### Required work:
Write each entry out once more, please, precisely as shown.

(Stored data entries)
◆ ◆ ◆ ◆ ◆

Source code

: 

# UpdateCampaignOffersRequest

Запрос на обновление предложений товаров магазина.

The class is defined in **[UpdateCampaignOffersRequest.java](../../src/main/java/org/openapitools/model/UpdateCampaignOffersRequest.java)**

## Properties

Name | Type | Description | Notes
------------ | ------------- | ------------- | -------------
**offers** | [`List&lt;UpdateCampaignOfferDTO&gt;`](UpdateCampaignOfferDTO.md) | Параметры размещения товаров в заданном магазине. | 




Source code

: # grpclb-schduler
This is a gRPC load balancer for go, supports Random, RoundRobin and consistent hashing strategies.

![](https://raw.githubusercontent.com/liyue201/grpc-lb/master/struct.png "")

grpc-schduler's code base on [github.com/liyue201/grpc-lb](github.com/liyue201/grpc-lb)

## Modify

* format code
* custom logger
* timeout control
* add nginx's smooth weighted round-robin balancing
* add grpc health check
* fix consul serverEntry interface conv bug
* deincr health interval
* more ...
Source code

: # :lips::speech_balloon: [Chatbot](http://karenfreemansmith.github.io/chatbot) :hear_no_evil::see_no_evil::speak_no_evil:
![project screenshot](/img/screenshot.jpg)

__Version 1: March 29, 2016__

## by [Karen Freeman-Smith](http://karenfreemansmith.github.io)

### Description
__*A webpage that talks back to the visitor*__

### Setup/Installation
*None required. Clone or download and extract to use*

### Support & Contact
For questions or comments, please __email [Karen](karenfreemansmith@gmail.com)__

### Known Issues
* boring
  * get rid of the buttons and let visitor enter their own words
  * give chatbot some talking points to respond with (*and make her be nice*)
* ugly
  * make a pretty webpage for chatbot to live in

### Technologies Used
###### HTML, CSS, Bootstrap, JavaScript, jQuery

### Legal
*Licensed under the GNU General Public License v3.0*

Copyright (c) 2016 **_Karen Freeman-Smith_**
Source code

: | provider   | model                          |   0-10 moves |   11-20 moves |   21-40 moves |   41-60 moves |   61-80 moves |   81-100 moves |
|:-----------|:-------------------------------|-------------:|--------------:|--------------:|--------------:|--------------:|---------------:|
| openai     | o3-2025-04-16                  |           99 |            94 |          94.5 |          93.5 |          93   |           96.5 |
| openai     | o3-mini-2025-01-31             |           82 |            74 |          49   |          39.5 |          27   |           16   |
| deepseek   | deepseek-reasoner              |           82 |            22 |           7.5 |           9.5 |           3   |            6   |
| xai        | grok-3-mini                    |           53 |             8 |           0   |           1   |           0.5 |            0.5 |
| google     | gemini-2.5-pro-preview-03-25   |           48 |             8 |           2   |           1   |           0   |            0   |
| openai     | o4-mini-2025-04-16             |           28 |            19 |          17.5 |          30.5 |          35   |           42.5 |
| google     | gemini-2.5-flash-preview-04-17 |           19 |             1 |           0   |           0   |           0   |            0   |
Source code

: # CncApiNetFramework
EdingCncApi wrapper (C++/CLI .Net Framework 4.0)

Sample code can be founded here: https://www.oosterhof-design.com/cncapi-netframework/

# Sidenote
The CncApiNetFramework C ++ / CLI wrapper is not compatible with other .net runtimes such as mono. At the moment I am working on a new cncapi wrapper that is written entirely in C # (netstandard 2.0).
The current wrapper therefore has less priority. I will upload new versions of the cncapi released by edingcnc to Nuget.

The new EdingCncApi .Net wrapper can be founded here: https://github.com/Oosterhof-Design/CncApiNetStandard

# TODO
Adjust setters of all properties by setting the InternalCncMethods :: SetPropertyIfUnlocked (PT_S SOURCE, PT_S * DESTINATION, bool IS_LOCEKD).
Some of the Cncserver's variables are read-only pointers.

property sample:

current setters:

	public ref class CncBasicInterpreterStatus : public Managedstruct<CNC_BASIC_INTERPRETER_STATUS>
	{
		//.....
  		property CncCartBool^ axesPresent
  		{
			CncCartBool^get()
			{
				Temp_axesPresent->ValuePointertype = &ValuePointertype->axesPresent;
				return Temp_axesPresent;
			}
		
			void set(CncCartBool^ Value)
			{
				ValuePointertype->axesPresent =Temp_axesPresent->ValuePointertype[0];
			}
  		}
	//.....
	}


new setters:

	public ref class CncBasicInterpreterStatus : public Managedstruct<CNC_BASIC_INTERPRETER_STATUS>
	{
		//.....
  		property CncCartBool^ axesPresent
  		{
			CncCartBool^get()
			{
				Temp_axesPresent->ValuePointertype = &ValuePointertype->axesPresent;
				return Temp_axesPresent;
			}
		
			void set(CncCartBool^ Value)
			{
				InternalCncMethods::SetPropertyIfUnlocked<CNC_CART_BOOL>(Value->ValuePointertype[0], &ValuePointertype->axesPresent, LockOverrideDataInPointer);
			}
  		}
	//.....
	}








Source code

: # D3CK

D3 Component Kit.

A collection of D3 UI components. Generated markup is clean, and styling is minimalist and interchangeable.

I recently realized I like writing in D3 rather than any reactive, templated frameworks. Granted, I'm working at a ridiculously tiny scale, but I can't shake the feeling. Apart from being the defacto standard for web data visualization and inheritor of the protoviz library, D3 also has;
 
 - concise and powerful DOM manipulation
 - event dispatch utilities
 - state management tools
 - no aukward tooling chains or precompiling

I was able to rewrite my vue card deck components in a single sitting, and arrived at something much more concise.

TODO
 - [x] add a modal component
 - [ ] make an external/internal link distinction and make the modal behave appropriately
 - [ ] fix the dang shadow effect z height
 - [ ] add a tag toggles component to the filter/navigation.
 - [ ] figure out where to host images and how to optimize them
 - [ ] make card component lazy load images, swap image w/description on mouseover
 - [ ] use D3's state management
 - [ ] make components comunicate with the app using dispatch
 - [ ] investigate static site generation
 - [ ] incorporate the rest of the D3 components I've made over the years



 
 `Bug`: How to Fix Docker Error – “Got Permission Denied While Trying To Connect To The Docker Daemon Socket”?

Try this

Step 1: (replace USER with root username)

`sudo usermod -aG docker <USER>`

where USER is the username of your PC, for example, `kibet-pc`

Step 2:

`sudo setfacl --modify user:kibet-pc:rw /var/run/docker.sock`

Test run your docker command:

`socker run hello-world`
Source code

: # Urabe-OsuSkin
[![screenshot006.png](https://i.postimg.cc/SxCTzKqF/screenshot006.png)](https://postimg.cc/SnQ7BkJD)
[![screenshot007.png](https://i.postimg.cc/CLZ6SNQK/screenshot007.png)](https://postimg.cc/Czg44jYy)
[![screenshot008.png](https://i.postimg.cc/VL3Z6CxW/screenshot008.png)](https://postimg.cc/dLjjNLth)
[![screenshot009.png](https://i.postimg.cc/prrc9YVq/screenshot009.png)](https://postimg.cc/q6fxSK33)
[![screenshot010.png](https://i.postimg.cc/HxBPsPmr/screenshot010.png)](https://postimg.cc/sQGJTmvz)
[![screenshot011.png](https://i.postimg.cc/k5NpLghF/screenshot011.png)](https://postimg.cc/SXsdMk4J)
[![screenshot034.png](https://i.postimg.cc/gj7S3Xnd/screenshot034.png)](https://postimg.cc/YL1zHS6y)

◆ ◆ ◆ ◆ ◆

### Response below:
Source code

: 

# UpdateCampaignOffersRequest

Запрос на обновление предложений товаров магазина.

The class is defined in **[UpdateCampaignOffersRequest.java](../../src/main/java/org/openapitools/model/UpdateCampaignOffersRequest.java)**

## Properties

Name | Type | Description | Notes
------------ | ------------- | ------------- | -------------
**offers** | [`List&lt;UpdateCampaignOfferDTO&gt;`](UpdateCampaignOfferDTO.md) | Параметры размещения товаров в заданном магазине. | 




Source code

: # grpclb-schduler
This is a gRPC load balancer for go, supports Random, RoundRobin and consistent hashing strategies.

![](https://raw.githubusercontent.com/liyue201/grpc-lb/master/struct.png "")

grpc-schduler's code base on [github.com/liyue201/grpc-lb](github.com/liyue201/grpc-lb)

## Modify

* format code
* custom logger
* timeout control
* add nginx's smooth weighted round-robin balancing
* add grpc health check
* fix consul serverEntry interface conv bug
* deincr health interval
* more ...
Source code

: # :lips::speech_balloon: [Chatbot](http://karenfreemansmith.github.io/chatbot) :hear_no_evil::see_no_evil::speak_no_evil:
![project screenshot](/img/screenshot.jpg)

__Version 1: March 29, 2016__

## by [Karen Freeman-Smith](http://karenfreemansmith.github.io)

### Description
__*A webpage that talks back to the visitor*__

### Setup/Installation
*None required. Clone or download and extract to use*

### Support & Contact
For questions or comments, please __email [Karen](karenfreemansmith@gmail.com)__

### Known Issues
* boring
  * get rid of the buttons and let visitor enter their own words
  * give chatbot some talking points to respond with (*and make her be nice*)
* ugly
  * make a pretty webpage for chatbot to live in

### Technologies Used
###### HTML, CSS, Bootstrap, JavaScript, jQuery

### Legal
*Licensed under the GNU General Public License v3.0*

Copyright (c) 2016 **_Karen Freeman-Smith_**
Source code

: | provider   | model                          |   0-10 moves |   11-20 moves |   21-40 moves |   41-60 moves |   61-80 moves |   81-100 moves |
|:-----------|:-------------------------------|-------------:|--------------:|--------------:|--------------:|--------------:|---------------:|
| openai     | o3-2025-04-16                  |           99 |            94 |          94.5 |          93.5 |          93   |           96.5 |
| openai     | o3-mini-2025-01-31             |           82 |            74 |          49   |          39.5 |          27   |           16   |
| deepseek   | deepseek-reasoner              |           82 |            22 |           7.5 |           9.5 |           3   |            6   |
| xai        | grok-3-mini                    |           53 |             8 |           0   |           1   |           0.5 |            0.5 |
| google     | gemini-2.5-pro-preview-03-25   |           48 |             8 |           2   |           1   |           0   |            0   |
| openai     | o4-mini-2025-04-16             |           28 |            19 |          17.5 |          30.5 |          35   |           42.5 |
| google     | gemini-2.5-flash-preview-04-17 |           19 |             1 |           0   |           0   |           0   |            0   |
Source code

: # CncApiNetFramework
EdingCncApi wrapper (C++/CLI .Net Framework 4.0)

Sample code can be founded here: https://www.oosterhof-design.com/cncapi-netframework/

# Sidenote
The CncApiNetFramework C ++ / CLI wrapper is not compatible with other .net runtimes such as mono. At the moment I am working on a new cncapi wrapper that is written entirely in C # (netstandard 2.0).
The current wrapper therefore has less priority. I will upload new versions of the cncapi released by edingcnc to Nuget.

The new EdingCncApi .Net wrapper can be founded here: https://github.com/Oosterhof-Design/CncApiNetStandard

# TODO
Adjust setters of all properties by setting the InternalCncMethods :: SetPropertyIfUnlocked (PT_S SOURCE, PT_S * DESTINATION, bool IS_LOCEKD).
Some of the Cncserver's variables are read-only pointers.

property sample:

current setters:

	public ref class CncBasicInterpreterStatus : public Managedstruct<CNC_BASIC_INTERPRETER_STATUS>
	{
		//.....
  		property CncCartBool^ axesPresent
  		{
			CncCartBool^get()
			{
				Temp_axesPresent->ValuePointertype = &ValuePointertype->axesPresent;
				return Temp_axesPresent;
			}
		
			void set(CncCartBool^ Value)
			{
				ValuePointertype->axesPresent =Temp_axesPresent->ValuePointertype[0];
			}
  		}
	//.....
	}


new setters:

	public ref class CncBasicInterpreterStatus : public Managedstruct<CNC_BASIC_INTERPRETER_STATUS>
	{
		//.....
  		property CncCartBool^ axesPresent
  		{
			CncCartBool^get()
			{
				Temp_axesPresent->ValuePointertype = &ValuePointertype->axesPresent;
				return Temp_axesPresent;
			}
		
			void set(CncCartBool^ Value)
			{
				InternalCncMethods::SetPropertyIfUnlocked<CNC_CART_BOOL>(Value->ValuePointertype[0], &ValuePointertype->axesPresent, LockOverrideDataInPointer);
			}
  		}
	//.....
	}








Source code

: # D3CK

D3 Component Kit.

A collection of D3 UI components. Generated markup is clean, and styling is minimalist and interchangeable.

I recently realized I like writing in D3 rather than any reactive, templated frameworks. Granted, I'm working at a ridiculously tiny scale, but I can't shake the feeling. Apart from being the defacto standard for web data visualization and inheritor of the protoviz library, D3 also has;
 
 - concise and powerful DOM manipulation
 - event dispatch utilities
 - state management tools
 - no aukward tooling chains or precompiling

I was able to rewrite my vue card deck components in a single sitting, and arrived at something much more concise.

TODO
 - [x] add a modal component
 - [ ] make an external/internal link distinction and make the modal behave appropriately
 - [ ] fix the dang shadow effect z height
 - [ ] add a tag toggles component to the filter/navigation.
 - [ ] figure out where to host images and how to optimize them
 - [ ] make card component lazy load images, swap image w/description on mouseover
 - [ ] use D3's state management
 - [ ] make components comunicate with the app using dispatch
 - [ ] investigate static site generation
 - [ ] incorporate the rest of the D3 components I've made over the years



 
 `Bug`: How to Fix Docker Error – “Got Permission Denied While Trying To Connect To The Docker Daemon Socket”?

Try this

Step 1: (replace USER with root username)

`sudo usermod -aG docker <USER>`

where USER is the username of your PC, for example, `kibet-pc`

Step 2:

`sudo setfacl --modify user:kibet-pc:rw /var/run/docker.sock`

Test run your docker command:

`socker run hello-world`
Source code

: # Urabe-OsuSkin
[![screenshot006.png](https://i.postimg.cc/SxCTzKqF/screenshot006.png)](https://postimg.cc/SnQ7BkJD)
[![screenshot007.png](https://i.postimg.cc/CLZ6SNQK/screenshot007.png)](https://postimg.cc/Czg44jYy)
[![screenshot008.png](https://i.postimg.cc/VL3Z6CxW/screenshot008.png)](https://postimg.cc/dLjjNLth)
[![screenshot009.png](https://i.postimg.cc/prrc9YVq/screenshot009.png)](https://postimg.cc/q6fxSK33)
[![screenshot010.png](https://i.postimg.cc/HxBPsPmr/screenshot010.png)](https://postimg.cc/sQGJTmvz)
[![screenshot011.png](https://i.postimg.cc/k5NpLghF/screenshot011.png)](https://postimg.cc/SXsdMk4J)
[![screenshot034.png](https://i.postimg.cc/gj7S3Xnd/screenshot034.png)](https://postimg.cc/YL1zHS6y)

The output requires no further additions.